Limitations of studies and possible solutions

Limitation	Main bias	Potential mitigations
• Small patient population size
• Predominance of specific types of ischemic stroke (MCA)	Sampling bias Faulty generalization	• Increase population size • Cooperation with other centers (stroke units) • Extend time of collection
Mechanical thrombectomy-treated stroke represent only a percentage of total cases	Exclusion bias	Include patients treated only with intravenous thrombolysis when possible
• Variation in procedural techniques for retrieval	Confounding bias	Apply categories according to the device used
• Combination of devices applied for retrieval
• Already altered specimens by intravenous rtPA • Manipulation with catheters	Confounding bias	• Distinguish and compare specimens in which patients were subjected to intravenous thrombolysis • Count and minimize where possible per-pass retrieval of specimens
Retrieved thrombus material not always reflects the whole occlusive thrombus	Survivorship bias Faulty generalization	• Minimize need for more stable thrombi for the purpose of the study • Enlarge patient population size • Use of immunological detection procedures
Exclusive use of hematoxylin and eosin stains	Observer bias	• A large pool of expert raters • Strengthen inter-rater reliability score
Immunological procedures	Funding bias	• Cooperation with more centers and laboratories • Grant application

Conclusion

Over the years, histological analysis aimed to study the composition of thrombi causing ischemic stroke has proved to be a powerful tool to set standard prevention and treatment protocols. By isolating the clot components, it is possible to provide a more accurate diagnosis and distinguish different stroke subtypes.

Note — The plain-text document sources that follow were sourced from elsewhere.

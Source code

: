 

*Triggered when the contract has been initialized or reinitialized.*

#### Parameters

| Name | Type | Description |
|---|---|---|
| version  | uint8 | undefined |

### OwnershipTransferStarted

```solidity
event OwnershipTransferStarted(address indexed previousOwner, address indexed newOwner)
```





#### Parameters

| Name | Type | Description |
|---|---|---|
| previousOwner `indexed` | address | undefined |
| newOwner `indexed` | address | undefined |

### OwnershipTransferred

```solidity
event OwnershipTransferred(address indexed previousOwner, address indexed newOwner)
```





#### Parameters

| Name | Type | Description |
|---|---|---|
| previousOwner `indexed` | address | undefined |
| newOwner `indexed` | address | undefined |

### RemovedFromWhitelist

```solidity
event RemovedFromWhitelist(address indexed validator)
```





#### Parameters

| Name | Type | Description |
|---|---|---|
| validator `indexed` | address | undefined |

Studies on histological clot composition support the theory that cryptogenic stroke can have a cardiogenic origin too. Components found in thrombi extracted from stroke patients confirm the importance of antithrombotic therapy in preventing and treating cerebral ischemia, but more studies are needed to improve results for all types and subtypes of stroke. In conclusion, more research and investigations are definitely required to further comprehend the role platelets, fibrin, vWF, and DNA play in relation to mechanical thrombectomy and recombinant rtPA resistance and to overcome the limitations faced by existing literature.